The structure of sexual networks and the spread of HIV in Sub-Saharan Africa: evidence from Likoma island (Malawi)
Document Type Working Paper
PARC Working Paper Series, WPS 06-01.
It is widely believed that the HIV epidemic in Sub-Saharan Africa (SSA) is driven by transmission during unprotected heterosexual intercourse. In particular, infection with HIV in SSA is thought to be fueled by repeated contacts with sex workers or other highly sexually active group, and subsequently diffused to the general population through links of marriage or other stable types of partnerships. Such a theoretical model of sexual mixing has informed many policy simulations of interventions to stem the spread of the disease (see Oster 2005). However, empirical evidence for this diffusion process (i.e. from a group of highly active individuals to a low activity "periphery") is somewhat scarce as epidemiological studies have generally reported weaker than expected relations between measures of such sexual behavior and risk/prevalence of HIV infection. At the individual level, differences in the rate of sexual partner acquisition only marginally predict an increased risk of infection for both prevalent (e.g.
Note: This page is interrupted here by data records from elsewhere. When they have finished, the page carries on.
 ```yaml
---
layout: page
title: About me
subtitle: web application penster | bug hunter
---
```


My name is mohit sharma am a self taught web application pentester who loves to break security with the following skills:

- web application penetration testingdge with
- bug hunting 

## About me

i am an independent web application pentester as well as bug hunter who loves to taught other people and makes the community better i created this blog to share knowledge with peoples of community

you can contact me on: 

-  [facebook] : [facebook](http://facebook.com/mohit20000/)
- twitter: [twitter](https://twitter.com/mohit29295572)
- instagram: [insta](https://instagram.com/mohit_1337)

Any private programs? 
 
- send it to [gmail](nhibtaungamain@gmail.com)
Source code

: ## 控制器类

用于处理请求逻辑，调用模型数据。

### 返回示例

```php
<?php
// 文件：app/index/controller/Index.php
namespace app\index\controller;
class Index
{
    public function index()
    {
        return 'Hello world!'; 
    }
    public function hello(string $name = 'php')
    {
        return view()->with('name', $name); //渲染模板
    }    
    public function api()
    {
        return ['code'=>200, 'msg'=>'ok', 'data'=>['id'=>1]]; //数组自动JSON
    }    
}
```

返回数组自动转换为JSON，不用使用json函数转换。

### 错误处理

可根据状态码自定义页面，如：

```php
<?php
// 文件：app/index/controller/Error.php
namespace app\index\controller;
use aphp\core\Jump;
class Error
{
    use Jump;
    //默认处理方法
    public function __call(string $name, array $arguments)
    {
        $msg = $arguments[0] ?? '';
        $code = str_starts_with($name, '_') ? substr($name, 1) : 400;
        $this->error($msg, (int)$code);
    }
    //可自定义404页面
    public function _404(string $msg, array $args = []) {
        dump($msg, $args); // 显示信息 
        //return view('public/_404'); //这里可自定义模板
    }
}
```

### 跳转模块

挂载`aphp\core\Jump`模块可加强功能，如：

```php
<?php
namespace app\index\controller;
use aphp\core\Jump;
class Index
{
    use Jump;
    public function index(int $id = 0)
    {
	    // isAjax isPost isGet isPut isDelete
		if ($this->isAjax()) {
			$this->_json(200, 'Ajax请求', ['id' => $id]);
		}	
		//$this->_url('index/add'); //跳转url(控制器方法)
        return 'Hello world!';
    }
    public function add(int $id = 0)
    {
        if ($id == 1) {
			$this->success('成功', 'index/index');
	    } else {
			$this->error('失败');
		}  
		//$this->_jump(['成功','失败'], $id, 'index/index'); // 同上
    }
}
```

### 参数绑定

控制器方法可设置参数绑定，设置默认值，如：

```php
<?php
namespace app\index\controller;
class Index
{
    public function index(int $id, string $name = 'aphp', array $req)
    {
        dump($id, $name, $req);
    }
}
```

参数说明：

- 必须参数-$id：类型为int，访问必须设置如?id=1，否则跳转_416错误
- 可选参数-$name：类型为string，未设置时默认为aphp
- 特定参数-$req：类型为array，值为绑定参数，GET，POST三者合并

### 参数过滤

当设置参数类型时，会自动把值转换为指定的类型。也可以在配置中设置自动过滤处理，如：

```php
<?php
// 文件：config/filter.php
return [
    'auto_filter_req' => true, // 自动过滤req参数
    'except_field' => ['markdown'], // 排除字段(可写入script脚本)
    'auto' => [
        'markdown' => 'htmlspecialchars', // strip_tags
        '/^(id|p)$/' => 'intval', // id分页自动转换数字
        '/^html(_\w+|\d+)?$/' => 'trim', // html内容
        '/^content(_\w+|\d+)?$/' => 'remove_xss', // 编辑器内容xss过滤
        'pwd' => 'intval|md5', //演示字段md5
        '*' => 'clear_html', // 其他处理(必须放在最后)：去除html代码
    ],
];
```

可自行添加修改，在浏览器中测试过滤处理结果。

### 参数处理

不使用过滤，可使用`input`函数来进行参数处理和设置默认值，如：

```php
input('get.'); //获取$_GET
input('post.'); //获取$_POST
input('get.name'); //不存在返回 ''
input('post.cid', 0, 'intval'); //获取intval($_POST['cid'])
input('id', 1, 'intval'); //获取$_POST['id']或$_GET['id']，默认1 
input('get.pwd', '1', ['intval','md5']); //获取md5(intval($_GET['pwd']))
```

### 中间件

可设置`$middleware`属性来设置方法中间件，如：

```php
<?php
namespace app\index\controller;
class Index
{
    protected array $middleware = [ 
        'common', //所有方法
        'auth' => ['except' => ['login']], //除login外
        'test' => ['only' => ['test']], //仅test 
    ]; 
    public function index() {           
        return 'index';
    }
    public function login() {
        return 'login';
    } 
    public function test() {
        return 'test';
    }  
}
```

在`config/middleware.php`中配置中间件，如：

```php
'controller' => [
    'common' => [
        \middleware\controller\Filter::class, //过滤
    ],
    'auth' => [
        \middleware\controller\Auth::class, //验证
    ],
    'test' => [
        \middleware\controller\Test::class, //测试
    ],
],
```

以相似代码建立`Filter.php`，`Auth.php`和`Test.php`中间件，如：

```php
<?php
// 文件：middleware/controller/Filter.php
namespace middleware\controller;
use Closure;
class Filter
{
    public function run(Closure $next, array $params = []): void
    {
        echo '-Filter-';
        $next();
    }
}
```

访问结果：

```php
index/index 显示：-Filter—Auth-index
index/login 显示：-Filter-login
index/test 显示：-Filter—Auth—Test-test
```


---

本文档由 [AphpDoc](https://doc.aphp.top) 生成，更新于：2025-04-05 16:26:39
Gregson et al. 2002) and incident cases (e.g. Quigley et al. 2000). Similarly, at the population level, several comparative studies of the factors of HIV infection have found that differences in the prevalence of risky behaviors (high rate of partner change, contacts with sex workers etc.) could not explain the "uneven spread" of HIV across regions of SSA (Boerma et al. 2003). These discrepancies between indicators of sexual activity and prevalence/risk of HIV have been primarily attributed to two factors: reporting bias and differential mortality of HIV-infected individuals. Recently, they have also generated a heated debate over the relative importance of nonsexual modes of HIV transmission (e.g. unsafe medical injections) in fostering the HIV epidemic in SSA (e.g. Gisselquist et al. 2002).